[What needs to be done] Lines with the word "sthnaqvi" in them are the ones to copy from the records.

[Given data]
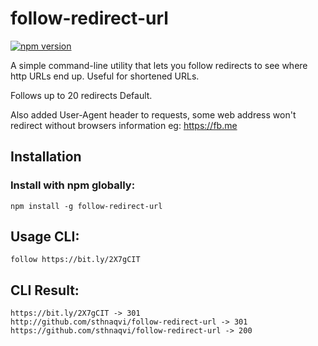 # follow-redirect-url

[![npm version](https://badge.fury.io/js/follow-redirect-url.png)](https://badge.fury.io/js/follow-redirect-url)

A simple command-line utility that lets you follow redirects to see where http URLs end up. Useful for shortened URLs.

Follows up to 20 redirects Default.

Also added User-Agent header to requests, some web address won't redirect without browsers information eg: https://fb.me

## Installation

### Install with npm globally:
```
npm install -g follow-redirect-url
```

## Usage CLI:

```
follow https://bit.ly/2X7gCIT
```

## CLI Result:
```
https://bit.ly/2X7gCIT -> 301
http://github.com/sthnaqvi/follow-redirect-url -> 301
https://github.com/sthnaqvi/follow-redirect-url -> 200
```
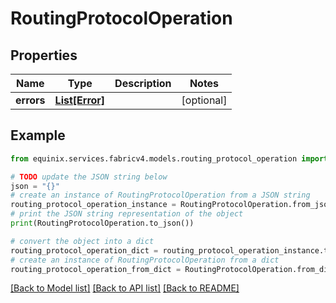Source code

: # RoutingProtocolOperation


## Properties

Name | Type | Description | Notes
------------ | ------------- | ------------- | -------------
**errors** | [**List[Error]**](Error.md) |  | [optional] 

## Example

```python
from equinix.services.fabricv4.models.routing_protocol_operation import RoutingProtocolOperation

# TODO update the JSON string below
json = "{}"
# create an instance of RoutingProtocolOperation from a JSON string
routing_protocol_operation_instance = RoutingProtocolOperation.from_json(json)
# print the JSON string representation of the object
print(RoutingProtocolOperation.to_json())

# convert the object into a dict
routing_protocol_operation_dict = routing_protocol_operation_instance.to_dict()
# create an instance of RoutingProtocolOperation from a dict
routing_protocol_operation_from_dict = RoutingProtocolOperation.from_dict(routing_protocol_operation_dict)
```
[[Back to Model list]](../README.md#documentation-for-models) [[Back to API list]](../README.md#documentation-for-api-endpoints) [[Back to README]](../README.md)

[Completed exercise]
http://github.com/sthnaqvi/follow-redirect-url -> 301
https://github.com/sthnaqvi/follow-redirect-url -> 200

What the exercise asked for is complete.